I have neither the desire nor the qualifications to parse through the bleak evidence and declare, as so many others have done, who should be villainised and who should be lionised. Regardless of who manages to steal a win from this miserable episode, it has been horrifying to see how one woman has become internationally reviled — to a degree I don’t ever recall any of the men exposed during #MeToo enduring.
Perhaps this is why the extraordinary hate campaign that Heard has been subjected to has been christened as “the end of #MeToo”. It feels a ironic to watch the downfall of America’s sexual harassment movement through a defamation trial, from a country where our defamation laws smothered our #MeToo movement before it could even begin.
I know that after a while, it must get boring listening to journalists talk about how desperately draconian Ireland’s defamation laws are. But this is one example where the effects of having some of the most restrictive defamation laws in Europe has truly worked against the public good. Over the last few years, I have had more conversations than you could imagine with women who — inspired by the international movement — had wanted to expose their abuser. (Remember: the Weinstein case was revealed through journalism, not the courts.)
The fact that we have not had a similar reckoning in Ireland is not for lack of sleazebags, believe me. There are plenty of industries here where whisper networks have already tried to unveil abusers. Yet infamous predators still enjoy relative sanctity in their respective fields; be they comedy, journalism, sport, or politics.

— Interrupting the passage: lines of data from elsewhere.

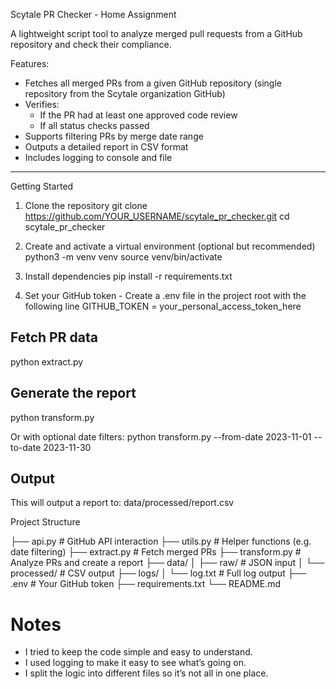 Scytale PR Checker - Home Assignment

A lightweight script tool to analyze merged pull requests from a GitHub repository and check their compliance.

Features:

- Fetches all merged PRs from a given GitHub repository (single repository from the Scytale organization GitHub)
- Verifies:
  * If the PR had at least one approved code review
  * If all status checks passed
- Supports filtering PRs by merge date range
- Outputs a detailed report in CSV format
- Includes logging to console and file

---
Getting Started

1. Clone the repository
    git clone https://github.com/YOUR_USERNAME/scytale_pr_checker.git
    cd scytale_pr_checker

2. Create and activate a virtual environment (optional but recommended)
    python3 -m venv venv
    source venv/bin/activate

3. Install dependencies
    pip install -r requirements.txt

4. Set your GitHub token - Create a .env file in the project root with the following line 
    GITHUB_TOKEN = your_personal_access_token_here

Fetch PR data
--------------
python extract.py

Generate the report
-------------------
python transform.py

Or with optional date filters:
python transform.py --from-date 2023-11-01 --to-date 2023-11-30

Output
------
This will output a report to:
data/processed/report.csv


 Project Structure

├── api.py                 # GitHub API interaction
├── utils.py               # Helper functions (e.g. date filtering)
├── extract.py             # Fetch merged PRs
├── transform.py           # Analyze PRs and create a report
├── data/
│   ├── raw/               # JSON input
│   └── processed/         # CSV output
├── logs/
│   └── log.txt            # Full log output
├── .env                   # Your GitHub token
├── requirements.txt
└── README.md


# Notes
- I tried to keep the code simple and easy to understand.
- I used logging to make it easy to see what’s going on.
- I split the logic into different files so it’s not all in one place.

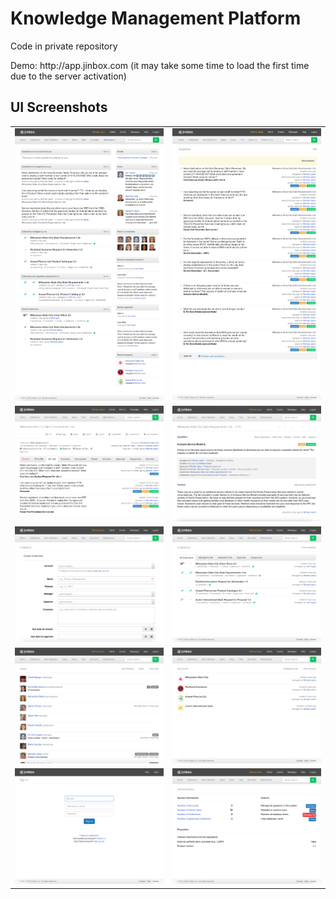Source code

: <h1>Knowledge Management Platform</h1>

<p>Code in private repository</p>

<p>Demo: http://app.jinbox.com (it may take some time to load the first time due to the server activation)</p>

<h2>UI Screenshots</h2>
<table>
  <tr>
    <td valign="top"><img src="dashboard.png" alt="Jinbox Dashboard Screen"></td>
    <td v><img src="questions.png" alt="Jinbox Questions Screen"></td>
  </tr>
   <tr>
    <td valign="top"><img src="collection.png" alt="Jinbox New Collection Screen"></td>
    <td valign="top"><img src="question.png" alt="Jinbox Question Screen"></td>
  </tr>
  <tr>
    <td valign="top"><img src="new_collection.png" alt="Jinbox Accounts Screen"></td>
    <td valign="top"><img src="collections.png" alt="Jinbox Users Screen"></td>
  </tr>
  <tr>
    <td valign="top"><img src="users.png" alt="Jinbox Collections Screen"></td>
    <td valign="top"><img src="accounts.png" alt="Jinbox Collection Screen"></td>
  </tr>
  <tr>
    <td valign="top"><img src="login.png" alt="Jinbox Login Screen"></td>
    <td valign="top"><img src="admin.png" alt="Jinbox Admin Screen"></td>
  </tr>
</table>
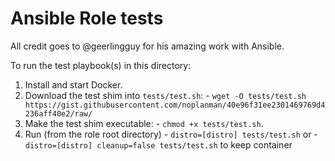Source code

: # Ansible Role tests

All credit goes to @geerlingguy for his amazing work with Ansible.

To run the test playbook(s) in this directory:

  1. Install and start Docker.
  1. Download the test shim into `tests/test.sh`:
    - `wget -O tests/test.sh https://gist.githubusercontent.com/noplanman/40e96f31ee2301469769d4236aff40e2/raw/`
  1. Make the test shim executable:
    - `chmod +x tests/test.sh`.
  1. Run (from the role root directory)
    - `distro=[distro] tests/test.sh` or
    - `distro=[distro] cleanup=false tests/test.sh` to keep container
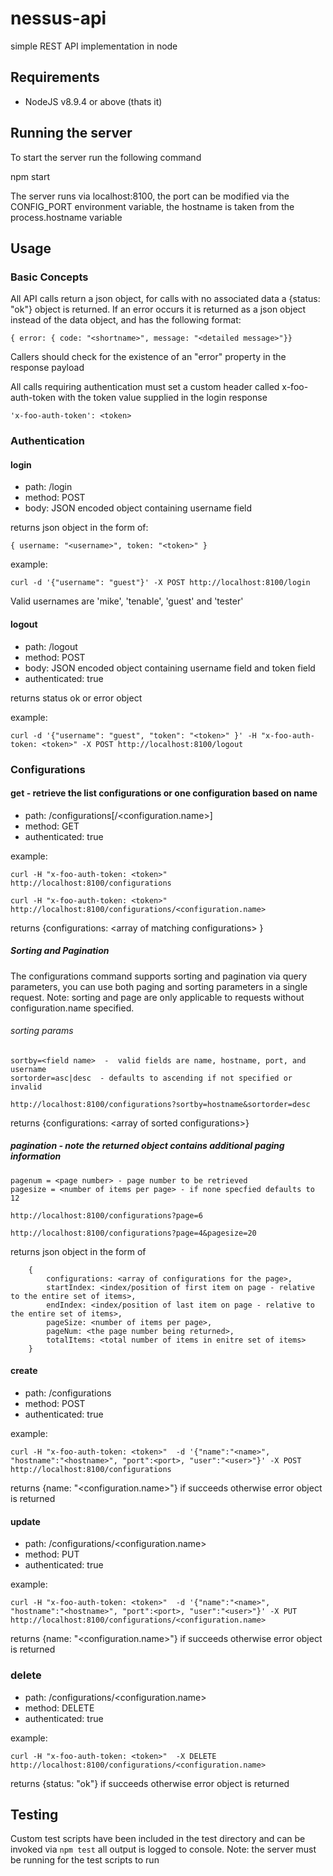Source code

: # nessus-api

simple REST API implementation in node

## Requirements

* NodeJS v8.9.4 or above (thats it)

## Running the server

To start the server run the following command

npm start

The server runs via localhost:8100, the port can be modified via the CONFIG_PORT environment variable, the hostname is taken from the process.hostname variable

## Usage

### Basic Concepts

All API calls return a json object, for calls with no associated data a {status: "ok"} object is returned. If an error occurs it is returned as a json object instead of the data object, and has the following format:
 
    { error: { code: "<shortname>", message: "<detailed message>"}}
   

Callers should check for the existence of an "error" property in the response payload 

All calls requiring authentication must set a custom header called x-foo-auth-token with the token value supplied in the login response

    'x-foo-auth-token': <token>

### Authentication

#### login

* path: /login
* method: POST
* body: JSON encoded object containing username field 

returns json object in the form of:
    
    { username: "<username>", token: "<token>" }
    
example:

    curl -d '{"username": "guest"}' -X POST http://localhost:8100/login
    
Valid usernames are 'mike', 'tenable', 'guest' and 'tester'


#### logout

* path: /logout
* method: POST
* body: JSON encoded object containing username field and token field
* authenticated: true

returns status ok or error object

example:

    curl -d '{"username": "guest", "token": "<token>" }' -H "x-foo-auth-token: <token>" -X POST http://localhost:8100/logout
    
    

### Configurations

#### get  - retrieve the list configurations or one configuration based on name

* path: /configurations[/<configuration.name>]
* method: GET
* authenticated: true

example:

    curl -H "x-foo-auth-token: <token>"  http://localhost:8100/configurations

    curl -H "x-foo-auth-token: <token>"  http://localhost:8100/configurations/<configuration.name>

returns {configurations: &lt;array of matching configurations&gt; }    


##### Sorting and Pagination

The configurations command supports sorting and pagination via query parameters, you can use both paging and sorting parameters in a single request. Note: sorting and page are only applicable to requests without configuration.name specified.

###### sorting params

    sortby=<field name>  -  valid fields are name, hostname, port, and username
    sortorder=asc|desc  - defaults to ascending if not specified or invalid

    http://localhost:8100/configurations?sortby=hostname&sortorder=desc

returns {configurations: &lt;array of sorted configurations&gt;}    

##### pagination - note the returned object contains additional paging information

    pagenum = <page number> - page number to be retrieved
    pagesize = <number of items per page> - if none specfied defaults to 12

    http://localhost:8100/configurations?page=6

    http://localhost:8100/configurations?page=4&pagesize=20
      
      
returns json object in the form of

        {   
            configurations: <array of configurations for the page>, 
            startIndex: <index/position of first item on page - relative to the entire set of items>,  
            endIndex: <index/position of last item on page - relative to the entire set of items>,
            pageSize: <number of items per page>,  
            pageNum: <the page number being returned>,
            totalItems: <total number of items in enitre set of items>
        } 

#### create

* path: /configurations
* method: POST
* authenticated: true
    
example:

    curl -H "x-foo-auth-token: <token>"  -d '{"name":"<name>", "hostname":"<hostname>", "port":<port>, "user":"<user>"}' -X POST http://localhost:8100/configurations

returns {name: "&lt;configuration.name&gt;"} if succeeds otherwise error object is returned 

#### update

* path: /configurations/<configuration.name>
* method: PUT
* authenticated: true
    
example:

    curl -H "x-foo-auth-token: <token>"  -d '{"name":"<name>", "hostname":"<hostname>", "port":<port>, "user":"<user>"}' -X PUT http://localhost:8100/configurations/<configuration.name>


returns {name: "&lt;configuration.name&gt;"} if succeeds otherwise error object is returned 

### delete

* path: /configurations/<configuration.name>
* method: DELETE
* authenticated: true
    
example:

    curl -H "x-foo-auth-token: <token>"  -X DELETE http://localhost:8100/configurations/<configuration.name>

returns {status: "ok"} if succeeds otherwise error object is returned 

## Testing

Custom test scripts have been included in the test directory and can be invoked via `npm test` all output is logged to console.  Note: the server must be running for the test scripts to run

    
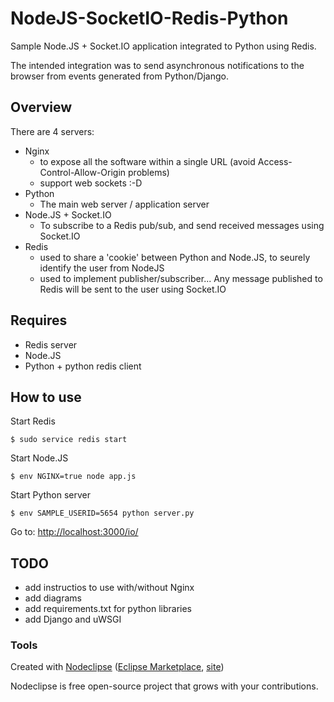 

# NodeJS-SocketIO-Redis-Python

Sample Node.JS + Socket.IO application integrated to Python using Redis.

The intended integration was to send asynchronous notifications to the browser
from events generated from Python/Django.

## Overview

There are 4 servers:

* Nginx
  * to expose all the software within a single URL (avoid Access-Control-Allow-Origin problems)
  * support web sockets :-D
* Python
  * The main web server / application server
* Node.JS + Socket.IO
  * To subscribe to a Redis pub/sub, and send received messages using Socket.IO
* Redis
  * used to share a 'cookie' between Python and Node.JS, to seurely identify the user from NodeJS
  * used to implement publisher/subscriber... Any message published to Redis will be sent to the user using Socket.IO

## Requires

* Redis server
* Node.JS
* Python + python redis client

## How to use

Start Redis

    $ sudo service redis start

Start Node.JS

    $ env NGINX=true node app.js

Start Python server

    $ env SAMPLE_USERID=5654 python server.py

Go to: [http://localhost:3000/io/](http://localhost:3000/io/)

## TODO

* add instructios to use with/without Nginx
* add diagrams
* add requirements.txt for python libraries
* add Django and uWSGI

### Tools

Created with [Nodeclipse](https://github.com/Nodeclipse/nodeclipse-1)
 ([Eclipse Marketplace](http://marketplace.eclipse.org/content/nodeclipse), [site](http://www.nodeclipse.org))   

Nodeclipse is free open-source project that grows with your contributions.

The fact that you may not have heard about these abusers yet is because the evidence of their well-known assaults does not meet the impossible threshold required to expose them in the Irish media.
Some of these men — and all of the cases that I am aware of are men — have perpetrated some of the most serious crimes we have on our statute books. But we all know they will never be prosecuted for them, as even the Government concedes that the experience of a rape trial in Ireland is often too gruelling for the victim to reasonably expect to take on.
So these sexual predators have enjoyed notoriety, fame and respect while the women they assaulted are left to wrestle, alone, with the demons that sexual violence unleash in a survivor.
I can understand completely how and why a woman in that position, changed irrevocably from the misfortune of crossing the path of a sociopath, would seek justice in other ways. The things that make women feel vulnerable are threats to our safety. The only thing that seems to make these particular men uncomfortable are threats to their reputation. I can empathise completely with someone who, having survived sexual violence, would choose to turn to a journalist rather than a guard.
But there’s little to nothing we can do for these women, save for some extraordinary case where the evidence of the abuse was beyond dispute. But that’s not usually how it happens, is it?
Many years ago, as a student journalist, I had the bad luck to accept help on a story from a man who worked hard to make it seem like he had my best interests at heart. That wasn’t the case, and his disguise soon fell apart to reveal a nasty, predatory creep. Not too long ago, by chance, I came across a number of women who also had very bad experiences with this man — who has since made quite the career for himself, often as a supposed defender of women’s interests.
One of these women, propelled by a thirst for justice that I wish I had, took the great personal risk of trying to expose him herself online. She got a visit from the guards for her troubles. The message to the rest of us was clear. We’d do well to keep our mouths shut, as we were clearly dealing with someone who was prepared to go to great lengths to save his reputation from the consequences of his own actions.
I saw his ‘good’ name in the newspaper recently, unscathed. His character and credit remains unblemished, his connections with his esteemed colleagues undisturbed. Those of us who know better about him also know better than to try to change that.